Ted Geoghegan’s directorial feature debut is an impressive cinematic tribute to Lucio Fulci and H.P. Lovecraft that lures you into an atmospheric slow burn before assaulting you with ghoulish bloodletting. Cinematographer Karim Hussain (Hobo with a Shotgun) captures the moody isolation of the snow-filled rural New England setting and sets the mood for a gradual creepy awakening that builds to a crimson apocalypse of demonic mayhem.

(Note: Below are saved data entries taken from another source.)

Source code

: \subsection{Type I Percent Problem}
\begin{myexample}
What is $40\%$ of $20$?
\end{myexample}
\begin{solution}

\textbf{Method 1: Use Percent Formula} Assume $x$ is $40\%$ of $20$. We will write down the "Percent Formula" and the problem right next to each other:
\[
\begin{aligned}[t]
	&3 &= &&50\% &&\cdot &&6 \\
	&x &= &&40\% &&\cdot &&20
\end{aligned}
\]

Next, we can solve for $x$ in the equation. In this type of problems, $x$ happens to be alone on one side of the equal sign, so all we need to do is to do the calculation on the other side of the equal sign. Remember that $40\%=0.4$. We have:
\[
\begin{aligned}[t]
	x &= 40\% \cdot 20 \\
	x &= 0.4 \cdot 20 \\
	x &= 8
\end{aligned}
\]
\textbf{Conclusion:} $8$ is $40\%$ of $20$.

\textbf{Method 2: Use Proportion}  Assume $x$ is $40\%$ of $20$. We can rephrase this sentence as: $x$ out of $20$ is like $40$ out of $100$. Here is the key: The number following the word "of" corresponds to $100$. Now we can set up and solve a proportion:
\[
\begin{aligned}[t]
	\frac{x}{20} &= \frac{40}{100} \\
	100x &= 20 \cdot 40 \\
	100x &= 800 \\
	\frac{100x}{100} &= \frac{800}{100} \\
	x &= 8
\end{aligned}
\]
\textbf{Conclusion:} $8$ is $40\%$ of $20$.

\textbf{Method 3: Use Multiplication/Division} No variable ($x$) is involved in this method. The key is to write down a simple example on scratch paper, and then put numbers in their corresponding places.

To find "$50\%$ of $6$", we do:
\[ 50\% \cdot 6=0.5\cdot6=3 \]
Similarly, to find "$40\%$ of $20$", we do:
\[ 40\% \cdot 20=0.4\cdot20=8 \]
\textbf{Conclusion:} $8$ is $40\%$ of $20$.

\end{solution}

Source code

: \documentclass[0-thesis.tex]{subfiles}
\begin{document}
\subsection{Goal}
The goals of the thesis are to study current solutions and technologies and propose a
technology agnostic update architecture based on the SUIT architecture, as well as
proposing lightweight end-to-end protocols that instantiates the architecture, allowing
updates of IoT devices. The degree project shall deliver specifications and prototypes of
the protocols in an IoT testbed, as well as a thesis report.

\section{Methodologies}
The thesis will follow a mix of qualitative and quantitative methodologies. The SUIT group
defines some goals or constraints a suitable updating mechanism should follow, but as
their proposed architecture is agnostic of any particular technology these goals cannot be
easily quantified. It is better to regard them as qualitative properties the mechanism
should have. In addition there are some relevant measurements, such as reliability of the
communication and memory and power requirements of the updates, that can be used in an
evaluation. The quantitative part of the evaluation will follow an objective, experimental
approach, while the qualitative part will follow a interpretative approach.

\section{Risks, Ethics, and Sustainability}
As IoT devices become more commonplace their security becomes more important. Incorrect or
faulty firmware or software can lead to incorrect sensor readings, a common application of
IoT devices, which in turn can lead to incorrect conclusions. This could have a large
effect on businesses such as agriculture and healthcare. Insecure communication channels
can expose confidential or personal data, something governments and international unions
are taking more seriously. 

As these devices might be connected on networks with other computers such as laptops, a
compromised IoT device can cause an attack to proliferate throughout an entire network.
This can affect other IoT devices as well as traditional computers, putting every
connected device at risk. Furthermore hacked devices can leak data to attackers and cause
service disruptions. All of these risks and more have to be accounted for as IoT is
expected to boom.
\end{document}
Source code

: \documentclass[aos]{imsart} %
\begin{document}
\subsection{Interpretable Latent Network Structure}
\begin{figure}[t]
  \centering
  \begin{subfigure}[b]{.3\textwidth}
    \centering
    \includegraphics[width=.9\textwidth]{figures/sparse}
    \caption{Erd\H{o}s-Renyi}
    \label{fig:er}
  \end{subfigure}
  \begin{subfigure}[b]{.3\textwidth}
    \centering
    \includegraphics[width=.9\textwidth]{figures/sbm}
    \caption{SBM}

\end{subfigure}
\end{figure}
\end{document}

Barbara Crampton and Andrew Sensenig give grounded performances as Anne and Paul Sacchetti, a couple attempting to start a new life after the tragic death of their son, but Anne feels her son’s spirit has followed them and needs closure in order to move on with their life. That leads to inviting her new age psychic friend May (Lisa Marie) and her hippie husband courtesy of a fun performance from Larry Fessenden, who show up to enlighten her situation. We Are Still Here finds ways to breathe life into the haunted house genre without reinventing the wheel and is completely satisfying as a solidly entertaining spook show that delivers exactly what you would want.

We Are Still Here

Time After Time

All right, technically this time-traveling adventure from 1979 isn’t horror, but there’s no denying the creepy elements and it’s an absolute blast. Prior to making the greatest Star Trek film ever made, Nicholas Meyer made his outstanding directorial debut featuring H.G. Wells (Malcolm McDowell) versus Jack the Ripper (David Warner) from the 19th century to the 20th, and this was just five years after writing the novel The Seven-Per-Cent Solution, which is considered the best Sherlock Holmes novel not written by Sir Arthur Conan Doyle himself. Time After Time is also the film debut of Corey Feldman, and if you haven’t seen this immensely entertaining movie, you should rectify that as soon as possible.

Time After TIme

Night of the Comet

One of the first mainstream films to carry the PG-13 rating, the Thom Eberhardt-directed apocalyptic horror comedy Night of the Comet, which originally carried the working title of “Teenage Mutant Horror Comet Zombies,” had become a buried treasure until Scream Factory gave it an amazing home media release. Said to have inspired Joss Whedon’s script for Buffy the Vampire Slayer, this movie channels the spirit of Valley Girl and Repo Man through the landscape of Romero’s Dawn of the Dead. Regina (Catherine Mary Stewart) and Samantha (Kelli Maroney) wake to a suburban zombie wasteland and team up with a renegade vagabond named Hector (Robert Beltran) as they survive the flesh-eating sign of the times with an Eighties pop culture backdrop and grooving soundtrack. Night of the Comet is charming, haunting, and loads of fun!

Night of the Comet

Trick ‘r Treat

No movie is the perfect embodiment of Halloween like Trick ‘r Treat. Before you attack me, I am fully aware that John Carpenter’s 1978 masterpiece is a deserved classic in every regard, but Trick ‘r Treat doesn’t just take place on Halloween; it’s the cinematic equivalent of releasing our beloved holiday from a bottle and letting it wash all over us in ghoulish delight. It’s like that spirit you once felt as an eager child in costume returns as a reminder of why October always felt so special and restores your enthusiasm for what makes this time of year so much fun. Based on Michael Dougherty’s animated short film Season’s Greetings, this anthology has five interwoven stories that revolve around the last truly iconic horror character, Sam, a mysterious little mischief-maker with orange pajamas and a burlap sack over his head. Every story in this love letter to Halloween works and connects in refreshing ways, making for the best film of its kind since Creepshow. No Halloween would be complete without an annual viewing of Trick ‘r Treat so make sure you don’t ignore the tradition unless you wish for Sam to come and punish you.